═════ Exercise material ═════

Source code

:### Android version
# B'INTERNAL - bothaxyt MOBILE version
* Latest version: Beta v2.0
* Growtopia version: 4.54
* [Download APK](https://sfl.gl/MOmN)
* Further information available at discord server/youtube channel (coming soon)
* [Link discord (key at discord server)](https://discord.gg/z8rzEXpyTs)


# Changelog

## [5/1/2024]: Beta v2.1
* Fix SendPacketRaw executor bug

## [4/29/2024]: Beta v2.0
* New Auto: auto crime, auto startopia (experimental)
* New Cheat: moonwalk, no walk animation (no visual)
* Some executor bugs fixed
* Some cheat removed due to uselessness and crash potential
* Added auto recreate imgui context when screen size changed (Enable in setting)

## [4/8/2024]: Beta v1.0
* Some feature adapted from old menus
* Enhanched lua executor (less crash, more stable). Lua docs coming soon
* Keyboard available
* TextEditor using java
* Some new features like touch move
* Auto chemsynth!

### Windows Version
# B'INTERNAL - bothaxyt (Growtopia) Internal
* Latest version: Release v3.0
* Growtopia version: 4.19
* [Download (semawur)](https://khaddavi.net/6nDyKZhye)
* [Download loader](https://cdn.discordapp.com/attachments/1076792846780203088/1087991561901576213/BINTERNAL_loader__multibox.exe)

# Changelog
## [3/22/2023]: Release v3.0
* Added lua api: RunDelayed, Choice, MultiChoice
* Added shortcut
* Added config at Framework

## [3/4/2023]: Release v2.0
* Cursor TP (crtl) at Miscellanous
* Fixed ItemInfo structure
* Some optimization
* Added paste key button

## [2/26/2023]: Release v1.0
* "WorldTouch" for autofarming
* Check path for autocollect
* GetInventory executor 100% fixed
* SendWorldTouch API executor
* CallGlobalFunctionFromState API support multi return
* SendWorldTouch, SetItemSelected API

═════

The data above needs to be given again exactly, with no line left out.

● **Exercise solution**:
Source code

:### Android version
# B'INTERNAL - bothaxyt MOBILE version
* Latest version: Beta v2.0
* Growtopia version: 4.54
* [Download APK](https://sfl.gl/MOmN)
* Further information available at discord server/youtube channel (coming soon)
* [Link discord (key at discord server)](https://discord.gg/z8rzEXpyTs)


# Changelog

## [5/1/2024]: Beta v2.1
* Fix SendPacketRaw executor bug

## [4/29/2024]: Beta v2.0
* New Auto: auto crime, auto startopia (experimental)
* New Cheat: moonwalk, no walk animation (no visual)
* Some executor bugs fixed
* Some cheat removed due to uselessness and crash potential
* Added auto recreate imgui context when screen size changed (Enable in setting)

## [4/8/2024]: Beta v1.0
* Some feature adapted from old menus
* Enhanched lua executor (less crash, more stable). Lua docs coming soon
* Keyboard available
* TextEditor using java
* Some new features like touch move
* Auto chemsynth!

### Windows Version
# B'INTERNAL - bothaxyt (Growtopia) Internal
* Latest version: Release v3.0
* Growtopia version: 4.19
* [Download (semawur)](https://khaddavi.net/6nDyKZhye)
* [Download loader](https://cdn.discordapp.com/attachments/1076792846780203088/1087991561901576213/BINTERNAL_loader__multibox.exe)

# Changelog
## [3/22/2023]: Release v3.0
* Added lua api: RunDelayed, Choice, MultiChoice
* Added shortcut
* Added config at Framework

## [3/4/2023]: Release v2.0
* Cursor TP (crtl) at Miscellanous
* Fixed ItemInfo structure
* Some optimization
* Added paste key button

## [2/26/2023]: Release v1.0
* "WorldTouch" for autofarming
* Check path for autocollect
* GetInventory executor 100% fixed
* SendWorldTouch API executor
* CallGlobalFunctionFromState API support multi return
* SendWorldTouch, SetItemSelected API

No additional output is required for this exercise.